Commit-ID:  2d9f7144b84aac8be63e1c45cd248a5f7f67ed24
Gitweb:     http://git.kernel.org/tip/2d9f7144b84aac8be63e1c45cd248a5f7f67ed24
Author:     Srikar Dronamraju <srikar@linux.vnet.ibm.com>
AuthorDate: Tue, 16 Jun 2015 17:26:00 +0530
Committer:  Ingo Molnar <mingo@kernel.org>
CommitDate: Mon, 6 Jul 2015 15:29:55 +0200

sched/numa: Consider 'imbalance_pct' when comparing loads in numa_has_capacity()

This is consistent with all other load balancing instances where we
absorb unfairness upto env->imbalance_pct.

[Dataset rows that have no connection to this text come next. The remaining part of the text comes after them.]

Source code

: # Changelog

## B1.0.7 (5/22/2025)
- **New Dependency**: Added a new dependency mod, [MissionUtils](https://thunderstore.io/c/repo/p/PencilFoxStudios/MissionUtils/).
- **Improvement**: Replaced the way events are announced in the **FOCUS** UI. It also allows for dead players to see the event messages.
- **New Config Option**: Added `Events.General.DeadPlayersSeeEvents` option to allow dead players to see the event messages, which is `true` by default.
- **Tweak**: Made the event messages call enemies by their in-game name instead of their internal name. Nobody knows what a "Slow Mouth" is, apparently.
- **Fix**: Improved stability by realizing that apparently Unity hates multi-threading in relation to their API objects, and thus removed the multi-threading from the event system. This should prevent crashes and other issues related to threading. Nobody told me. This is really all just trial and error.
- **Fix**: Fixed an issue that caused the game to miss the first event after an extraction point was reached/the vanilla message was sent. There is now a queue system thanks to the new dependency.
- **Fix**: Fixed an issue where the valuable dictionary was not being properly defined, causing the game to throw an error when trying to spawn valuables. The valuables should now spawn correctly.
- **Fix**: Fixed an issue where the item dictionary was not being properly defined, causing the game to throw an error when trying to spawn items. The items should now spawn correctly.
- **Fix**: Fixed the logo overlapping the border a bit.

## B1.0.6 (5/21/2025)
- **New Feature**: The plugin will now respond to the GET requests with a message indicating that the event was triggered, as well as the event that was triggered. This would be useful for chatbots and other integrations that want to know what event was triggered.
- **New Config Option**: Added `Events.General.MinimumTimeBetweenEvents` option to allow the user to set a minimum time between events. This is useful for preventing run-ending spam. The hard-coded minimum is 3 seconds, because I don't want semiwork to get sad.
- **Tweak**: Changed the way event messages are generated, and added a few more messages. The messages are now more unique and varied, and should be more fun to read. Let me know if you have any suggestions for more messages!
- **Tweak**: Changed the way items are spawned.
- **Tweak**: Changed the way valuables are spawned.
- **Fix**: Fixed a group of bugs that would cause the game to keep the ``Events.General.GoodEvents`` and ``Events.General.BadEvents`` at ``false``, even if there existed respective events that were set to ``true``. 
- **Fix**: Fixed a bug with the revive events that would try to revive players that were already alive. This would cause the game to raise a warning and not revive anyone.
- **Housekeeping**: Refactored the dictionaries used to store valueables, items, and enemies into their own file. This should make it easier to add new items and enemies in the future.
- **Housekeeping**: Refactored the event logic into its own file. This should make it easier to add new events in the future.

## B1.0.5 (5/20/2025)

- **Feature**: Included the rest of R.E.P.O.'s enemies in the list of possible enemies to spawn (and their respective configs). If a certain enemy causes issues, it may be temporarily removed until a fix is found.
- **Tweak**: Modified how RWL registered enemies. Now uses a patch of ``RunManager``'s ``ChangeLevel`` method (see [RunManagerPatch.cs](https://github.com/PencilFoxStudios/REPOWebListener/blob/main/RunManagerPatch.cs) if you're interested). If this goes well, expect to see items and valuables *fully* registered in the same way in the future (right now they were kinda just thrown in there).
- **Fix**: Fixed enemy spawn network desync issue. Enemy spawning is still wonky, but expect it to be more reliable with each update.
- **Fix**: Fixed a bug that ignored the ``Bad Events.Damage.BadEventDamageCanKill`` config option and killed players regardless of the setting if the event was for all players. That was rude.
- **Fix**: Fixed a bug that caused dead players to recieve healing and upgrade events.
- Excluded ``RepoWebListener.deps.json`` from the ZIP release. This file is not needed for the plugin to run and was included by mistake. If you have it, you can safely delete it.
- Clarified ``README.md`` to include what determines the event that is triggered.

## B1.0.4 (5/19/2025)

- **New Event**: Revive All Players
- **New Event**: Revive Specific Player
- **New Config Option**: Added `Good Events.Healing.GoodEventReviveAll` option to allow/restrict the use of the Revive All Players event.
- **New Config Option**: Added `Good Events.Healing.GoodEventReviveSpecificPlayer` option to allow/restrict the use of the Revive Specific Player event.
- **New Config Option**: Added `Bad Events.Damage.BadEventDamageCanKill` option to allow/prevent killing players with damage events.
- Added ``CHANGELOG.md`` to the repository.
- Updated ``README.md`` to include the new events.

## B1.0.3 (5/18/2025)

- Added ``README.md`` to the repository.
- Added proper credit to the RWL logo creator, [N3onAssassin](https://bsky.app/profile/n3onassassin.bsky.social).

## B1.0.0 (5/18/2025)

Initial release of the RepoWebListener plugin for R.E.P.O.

Absorbing unfairness upto
env->imbalance_pct allows to pull and retain task to their preferred
nodes.

Signed-off-by: Srikar Dronamraju <srikar@linux.vnet.ibm.com>
Signed-off-by: Peter Zijlstra (Intel) <peterz@infradead.org>
Acked-by: Rik van Riel <riel@redhat.com>
Cc: Linus Torvalds <torvalds@linux-foundation.org>
Cc: Mel Gorman <mgorman@suse.de>
Cc: Peter Zijlstra <peterz@infradead.org>
Cc: Thomas Gleixner <tglx@linutronix.de>
Link: http://lkml.kernel.org/r/1434455762-30857-3-git-send-email-srikar@linux.vnet.ibm.com
Signed-off-by: Ingo Molnar <mingo@kernel.org>
---
 kernel/sched/fair.c | 5 +++--
 1 file changed, 3 insertions(+), 2 deletions(-)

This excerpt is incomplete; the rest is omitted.